:: What to produce ::
Each entry below must come back exactly as written, without its pictures.
***** Records shown
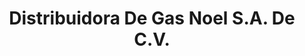 ---
title: "Distribuidora De Gas Noel S.A. De C.V."
url: /corregidora/distribuidora-de-gas-noel-s-a-de-c-v/
shop: combustible
---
**********
:: Finished task ::
 ---
title: "Distribuidora De Gas Noel S.A. De C.V."
url: /corregidora/distribuidora-de-gas-noel-s-a-de-c-v/
shop: combustible
---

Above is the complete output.